_Requirement_:
A word-for-word repetition of all the entries is needed.

_Supplied information_:
▬▬▬
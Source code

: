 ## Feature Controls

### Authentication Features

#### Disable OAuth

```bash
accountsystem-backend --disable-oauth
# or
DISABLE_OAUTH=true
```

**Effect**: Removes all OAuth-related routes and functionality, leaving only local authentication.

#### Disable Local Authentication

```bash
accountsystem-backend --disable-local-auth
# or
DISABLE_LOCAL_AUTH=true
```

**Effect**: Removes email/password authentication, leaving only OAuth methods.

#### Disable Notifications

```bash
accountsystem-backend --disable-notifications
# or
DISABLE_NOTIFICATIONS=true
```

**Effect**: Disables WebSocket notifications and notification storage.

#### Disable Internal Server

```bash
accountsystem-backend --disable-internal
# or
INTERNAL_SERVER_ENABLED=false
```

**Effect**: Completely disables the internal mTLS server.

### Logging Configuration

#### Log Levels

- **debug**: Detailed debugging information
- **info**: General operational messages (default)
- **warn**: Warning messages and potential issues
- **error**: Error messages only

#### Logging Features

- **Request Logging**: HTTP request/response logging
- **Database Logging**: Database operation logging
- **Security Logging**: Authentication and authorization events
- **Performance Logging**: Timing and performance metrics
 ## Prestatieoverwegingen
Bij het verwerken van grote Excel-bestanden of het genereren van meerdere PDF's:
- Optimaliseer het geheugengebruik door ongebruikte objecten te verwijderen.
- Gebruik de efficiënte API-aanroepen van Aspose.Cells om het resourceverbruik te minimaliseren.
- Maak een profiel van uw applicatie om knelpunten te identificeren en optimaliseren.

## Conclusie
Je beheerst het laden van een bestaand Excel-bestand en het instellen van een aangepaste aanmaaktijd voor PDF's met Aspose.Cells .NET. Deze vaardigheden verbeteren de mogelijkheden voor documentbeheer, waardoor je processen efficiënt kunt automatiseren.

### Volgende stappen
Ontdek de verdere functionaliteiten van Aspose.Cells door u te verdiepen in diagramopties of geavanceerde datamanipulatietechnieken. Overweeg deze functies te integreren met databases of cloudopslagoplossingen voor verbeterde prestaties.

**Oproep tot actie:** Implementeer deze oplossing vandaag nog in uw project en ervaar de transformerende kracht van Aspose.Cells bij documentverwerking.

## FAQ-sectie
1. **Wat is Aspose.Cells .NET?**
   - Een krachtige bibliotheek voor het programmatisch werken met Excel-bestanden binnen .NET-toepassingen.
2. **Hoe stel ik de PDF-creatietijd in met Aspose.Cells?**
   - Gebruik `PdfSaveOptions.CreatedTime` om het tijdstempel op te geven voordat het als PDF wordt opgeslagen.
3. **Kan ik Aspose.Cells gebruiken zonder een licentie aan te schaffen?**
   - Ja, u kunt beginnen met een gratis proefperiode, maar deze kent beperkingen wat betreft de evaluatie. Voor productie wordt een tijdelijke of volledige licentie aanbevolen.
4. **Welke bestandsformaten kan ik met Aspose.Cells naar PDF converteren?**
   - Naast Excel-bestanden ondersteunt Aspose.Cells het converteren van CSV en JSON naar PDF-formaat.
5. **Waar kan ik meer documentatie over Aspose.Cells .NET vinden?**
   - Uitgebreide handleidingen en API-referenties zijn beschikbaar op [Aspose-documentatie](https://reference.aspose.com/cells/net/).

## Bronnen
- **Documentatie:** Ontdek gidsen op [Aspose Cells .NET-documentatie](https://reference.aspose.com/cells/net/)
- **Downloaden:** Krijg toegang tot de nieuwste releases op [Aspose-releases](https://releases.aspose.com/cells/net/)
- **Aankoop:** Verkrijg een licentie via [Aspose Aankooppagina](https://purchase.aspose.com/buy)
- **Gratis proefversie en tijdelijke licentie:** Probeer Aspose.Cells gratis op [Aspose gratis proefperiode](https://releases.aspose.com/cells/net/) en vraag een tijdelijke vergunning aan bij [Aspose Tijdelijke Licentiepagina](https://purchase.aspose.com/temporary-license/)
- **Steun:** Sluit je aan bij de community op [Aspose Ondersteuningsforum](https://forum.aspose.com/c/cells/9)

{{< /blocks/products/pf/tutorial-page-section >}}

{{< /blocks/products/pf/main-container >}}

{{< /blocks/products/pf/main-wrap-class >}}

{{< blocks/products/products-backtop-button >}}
▬▬▬
_Exercise response_:
Source code

: ## Feature Controls

### Authentication Features

#### Disable OAuth

```bash
accountsystem-backend --disable-oauth
# or
DISABLE_OAUTH=true
```

**Effect**: Removes all OAuth-related routes and functionality, leaving only local authentication.

#### Disable Local Authentication

```bash
accountsystem-backend --disable-local-auth
# or
DISABLE_LOCAL_AUTH=true
```

**Effect**: Removes email/password authentication, leaving only OAuth methods.

#### Disable Notifications

```bash
accountsystem-backend --disable-notifications
# or
DISABLE_NOTIFICATIONS=true
```

**Effect**: Disables WebSocket notifications and notification storage.

#### Disable Internal Server

```bash
accountsystem-backend --disable-internal
# or
INTERNAL_SERVER_ENABLED=false
```

**Effect**: Completely disables the internal mTLS server.

### Logging Configuration

#### Log Levels

- **debug**: Detailed debugging information
- **info**: General operational messages (default)
- **warn**: Warning messages and potential issues
- **error**: Error messages only

#### Logging Features

- **Request Logging**: HTTP request/response logging
- **Database Logging**: Database operation logging
- **Security Logging**: Authentication and authorization events
- **Performance Logging**: Timing and performance metrics
 ## Prestatieoverwegingen
Bij het verwerken van grote Excel-bestanden of het genereren van meerdere PDF's:
- Optimaliseer het geheugengebruik door ongebruikte objecten te verwijderen.
- Gebruik de efficiënte API-aanroepen van Aspose.Cells om het resourceverbruik te minimaliseren.
- Maak een profiel van uw applicatie om knelpunten te identificeren en optimaliseren.

## Conclusie
Je beheerst het laden van een bestaand Excel-bestand en het instellen van een aangepaste aanmaaktijd voor PDF's met Aspose.Cells .NET. Deze vaardigheden verbeteren de mogelijkheden voor documentbeheer, waardoor je processen efficiënt kunt automatiseren.

### Volgende stappen
Ontdek de verdere functionaliteiten van Aspose.Cells door u te verdiepen in diagramopties of geavanceerde datamanipulatietechnieken. Overweeg deze functies te integreren met databases of cloudopslagoplossingen voor verbeterde prestaties.

**Oproep tot actie:** Implementeer deze oplossing vandaag nog in uw project en ervaar de transformerende kracht van Aspose.Cells bij documentverwerking.

## FAQ-sectie
1. **Wat is Aspose.Cells .NET?**
   - Een krachtige bibliotheek voor het programmatisch werken met Excel-bestanden binnen .NET-toepassingen.
2. **Hoe stel ik de PDF-creatietijd in met Aspose.Cells?**
   - Gebruik `PdfSaveOptions.CreatedTime` om het tijdstempel op te geven voordat het als PDF wordt opgeslagen.
3. **Kan ik Aspose.Cells gebruiken zonder een licentie aan te schaffen?**
   - Ja, u kunt beginnen met een gratis proefperiode, maar deze kent beperkingen wat betreft de evaluatie. Voor productie wordt een tijdelijke of volledige licentie aanbevolen.
4. **Welke bestandsformaten kan ik met Aspose.Cells naar PDF converteren?**
   - Naast Excel-bestanden ondersteunt Aspose.Cells het converteren van CSV en JSON naar PDF-formaat.
5. **Waar kan ik meer documentatie over Aspose.Cells .NET vinden?**
   - Uitgebreide handleidingen en API-referenties zijn beschikbaar op [Aspose-documentatie](https://reference.aspose.com/cells/net/).

## Bronnen
- **Documentatie:** Ontdek gidsen op [Aspose Cells .NET-documentatie](https://reference.aspose.com/cells/net/)
- **Downloaden:** Krijg toegang tot de nieuwste releases op [Aspose-releases](https://releases.aspose.com/cells/net/)
- **Aankoop:** Verkrijg een licentie via [Aspose Aankooppagina](https://purchase.aspose.com/buy)
- **Gratis proefversie en tijdelijke licentie:** Probeer Aspose.Cells gratis op [Aspose gratis proefperiode](https://releases.aspose.com/cells/net/) en vraag een tijdelijke vergunning aan bij [Aspose Tijdelijke Licentiepagina](https://purchase.aspose.com/temporary-license/)
- **Steun:** Sluit je aan bij de community op [Aspose Ondersteuningsforum](https://forum.aspose.com/c/cells/9)

{{< /blocks/products/pf/tutorial-page-section >}}

{{< /blocks/products/pf/main-container >}}

{{< /blocks/products/pf/main-wrap-class >}}

{{< blocks/products/products-backtop-button >}}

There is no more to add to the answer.